Question

How can I integrate the problem below using integration by parts?

Answer 1

\[\int\limits\limits_{}^{}\frac{ e ^{sinx}cosxsinxdx }{ \sin ^{2}x+2sinx+1 }\]

Answer 2

can u tell the power of e???

Answer 3

Um, e is raised to sinx. Is this what you are asking?

Answer 4

yup

Answer 5

take sinx+1=t
can u do nxt???

Answer 6

The presence of so many instances of \(\large \sin \ x\) is daunting, but is tamed by the fact that in the numerator, a humble \(\large \cos \ x \) graces your problem with its presence....

Answer 7

denominator is (sinx+1)^2

Answer 8

That does make things simpler, @gorv :)

Answer 9

ah, you simplified it. yes.

Answer 10

Okay...
\[\huge \int\frac{e^{\sin(x)}\cos(x)\sin(x)}{[\sin(x)+1]^2}dx\]Can you sense what to do next, @taiga_aisaka ?

Answer 11

We've been taught that we need to use this formula:
\[uv-\int\limits_{}^{}vdu\]
So I guess that it is time to identify the u and the dV?

Answer 12

It's not yet readily apparent.

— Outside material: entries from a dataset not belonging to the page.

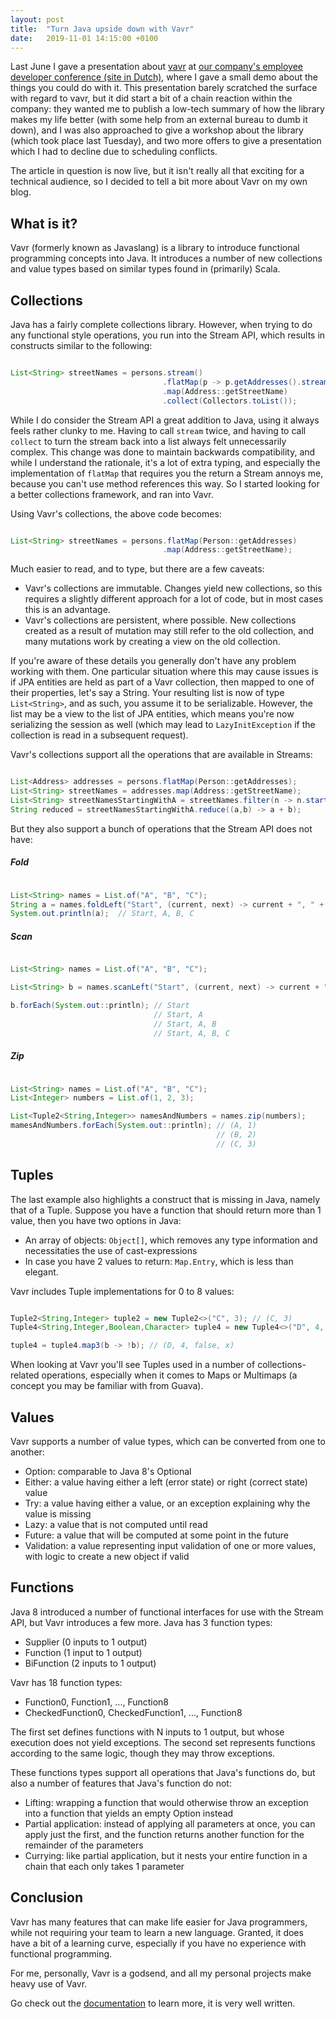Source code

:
 ```yaml
---
layout: post
title:  "Turn Java upside down with Vavr"
date:   2019-11-01 14:15:00 +0100
---
```

Last June I gave a presentation about [vavr](https://vavr.io) at [our company's employee developer conference (site in Dutch)](https://topicus.nl/evenementen/topiconf/),
where I gave a small demo about the things you could do with it. This presentation barely scratched
the surface with regard to vavr, but it did start a bit of a chain reaction within the company: they wanted
me to publish a low-tech summary of how the library makes my life better (with some help from an external bureau to dumb it down),
and I was also approached to give a workshop about the library (which took place last Tuesday), and
two more offers to give a presentation which I had to decline due to scheduling conflicts.

The article in question is now live, but it isn't really all that exciting for a technical audience, so
I decided to tell a bit more about Vavr on my own blog.

## What is it?

Vavr (formerly known as Javaslang) is a library to introduce functional programming concepts into Java.
It introduces a number of new collections and value types based on similar types found in (primarily) Scala.

## Collections

Java has a fairly complete collections library. However, when trying to do any functional
style operations, you run into the Stream API, which results in constructs similar to the following:

```java

List<String> streetNames = persons.stream()
                                  .flatMap(p -> p.getAddresses().stream())
                                  .map(Address::getStreetName)
                                  .collect(Collectors.toList());

```
While I do consider the Stream API a great addition to Java, using it always feels rather clunky to me. Having to call
`stream` twice, and having to call `collect` to turn the stream back into a list always felt unnecessarily complex. This
change was done to maintain backwards compatibility, and while I understand the rationale, it's a lot of extra typing,
and especially the implementation of `flatMap` that requires you the return a Stream annoys me, because you can't use
method references this way. So I started looking for a better collections framework, and ran into Vavr.

Using Vavr's collections, the above code becomes:

```java

List<String> streetNames = persons.flatMap(Person::getAddresses)
                                  .map(Address::getStreetName);

```

Much easier to read, and to type, but there are a few caveats:

* Vavr's collections are immutable. Changes yield new collections, so this requires a slightly different
approach for a lot of code, but in most cases this is an advantage.
* Vavr's collections are persistent, where possible. New collections created as a result of mutation may
still refer to the old collection, and many mutations work by creating a view on the old collection. 

If you're aware of these details you generally don't have any problem working with them. One particular situation
where this may cause issues is if JPA entities are held as part of a Vavr collection, then mapped to one
of their properties, let's say a String. Your resulting list is now of type `List<String>`, and as such, you assume it
to be serializable. However, the list may be a view to the list of JPA entities, which means you're now
serializing the session as well (which may lead to `LazyInitException` if the collection is read in a subsequent request).

Vavr's collections support all the operations that are available in Streams:

```java

List<Address> addresses = persons.flatMap(Person::getAddresses);
List<String> streetNames = addresses.map(Address::getStreetName);
List<String> streetNamesStartingWithA = streetNames.filter(n -> n.startsWith("A"));
String reduced = streetNamesStartingWithA.reduce((a,b) -> a + b);

```

But they also support a bunch of operations that the Stream API does not have:

##### Fold

```java

List<String> names = List.of("A", "B", "C");
String a = names.foldLeft("Start", (current, next) -> current + ", " + next);
System.out.println(a);  // Start, A, B, C
```

##### Scan

```java

List<String> names = List.of("A", "B", "C");

List<String> b = names.scanLeft("Start", (current, next) -> current + ", " + next);

b.forEach(System.out::println); // Start
                                // Start, A
                                // Start, A, B
                                // Start, A, B, C

```

##### Zip

```java

List<String> names = List.of("A", "B", "C");
List<Integer> numbers = List.of(1, 2, 3);

List<Tuple2<String,Integer>> namesAndNumbers = names.zip(numbers);
mamesAndNumbers.forEach(System.out::println); // (A, 1)
                                              // (B, 2)
                                              // (C, 3)


```

## Tuples

The last example also highlights a construct that is missing in Java, namely that of a Tuple. Suppose
you have a function that should return more than 1 value, then you have two options in Java:

* An array of objects: `Object[]`, which removes any type information and necessitaties the use of cast-expressions
* In case you have 2 values to return: `Map.Entry`, which is less than elegant.

Vavr includes Tuple implementations for 0 to 8 values:

```java

Tuple2<String,Integer> tuple2 = new Tuple2<>("C", 3); // (C, 3)
Tuple4<String,Integer,Boolean,Character> tuple4 = new Tuple4<>("D", 4, true, 'x'); // (D, 4, true, x)

tuple4 = tuple4.map3(b -> !b); // (D, 4, false, x)


```

When looking at Vavr you'll see Tuples used in a number of collections-related operations, especially
when it comes to Maps or Multimaps (a concept you may be familiar with from Guava).

## Values

Vavr supports a number of value types, which can be converted from one to another:

* Option: comparable to Java 8's Optional
* Either: a value having either a left (error state) or right (correct state) value
* Try: a value having either a value, or an exception explaining why the value is missing
* Lazy: a value that is not computed until read
* Future: a value that will be computed at some point in the future
* Validation: a value representing input validation of one or more values, with logic to create a new object if valid

## Functions

Java 8 introduced a number of functional interfaces for use with the Stream API, but Vavr introduces a few more. Java has 3 function types:

- Supplier (0 inputs to 1 output)
- Function (1 input to 1 output)
- BiFunction (2 inputs to 1 output)

Vavr has 18 function types:

- Function0, Function1, ..., Function8
- CheckedFunction0, CheckedFunction1, ..., Function8

The first set defines functions with N inputs to 1 output, but whose execution does not yield exceptions. The second
set represents functions according to the same logic, though they may throw exceptions.

These functions types support all operations that Java's functions do, but also a number of features that
Java's function do not:

- Lifting: wrapping a function that would otherwise throw an exception into a function that yields an empty Option instead
- Partial application: instead of applying all parameters at once, you can apply just the first, and the function returns another function
  for the remainder of the parameters
- Currying: like partial application, but it nests your entire function in a chain that each only takes 1 parameter

## Conclusion

Vavr has many features that can make life easier for Java programmers, while not requiring your team
to learn a new language. Granted, it does have a bit of a learning curve, especially if you have no experience
with functional programming.

For me, personally, Vavr is a godsend, and all my personal projects make heavy use of Vavr.

Go check out the [documentation](https://www.vavr.io/vavr-docs/) to learn more, it is very well written.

Perhaps you can make one simple substitution before proceeding to Integration by Parts?

Answer 13

I'm sorry, but I don't really know what to replace. :/

Answer 14

Is it not tempting, for instance, to let
\[\Large t = \sin(x) + 1\]?

In that case, what is
\[\huge dt = ?\]

Answer 15

then it's cosxdx

Answer 16

yes... and also
\[\huge t - 1 = \sin(x)\]
So the integral becomes
\[\huge \int \frac{e^{t-1}(t-1)}{t^2}dt\]

Answer 17

t represents sinx+1
do I need to just replace the variable t with sinx+1??

Answer 18

Why go back when we switched to to to make integration easier?
Now you can begin the actual integration work :)

Answer 19

switched to t
*gah*
always the small typos :/

Answer 20

I'm confused (I'm sorry, I'm really a beginner in integrals). To get it straight, you used a variable to substitute a value to make the integral easier to evaluate? <--- I can't really explain it well.

Answer 21

Integration by Substitution?
They should have taught you that before going to Integration by Parts...
or else they're EEEEVVVVIIIIIIIILLLLL :D

Answer 22

Then they are EVIL. no, I'm not even aware that it is possible. That is why I'm confused as to where the "t" came from. So I'm going to evaluate the last integral you gave me the one with t's?

Answer 23

Yes.
(Seriously? Integration by parts without Integration by substitution? Bloody hell... o.O )

Answer 24

Oh Gosh. Thank you very much!

Answer 25

Wait... ONCE you integrate that integral with the t's, don't forget to switch back to x, namely with this relation:
\[\Huge t = \sin(x) +1\]
Okay? :)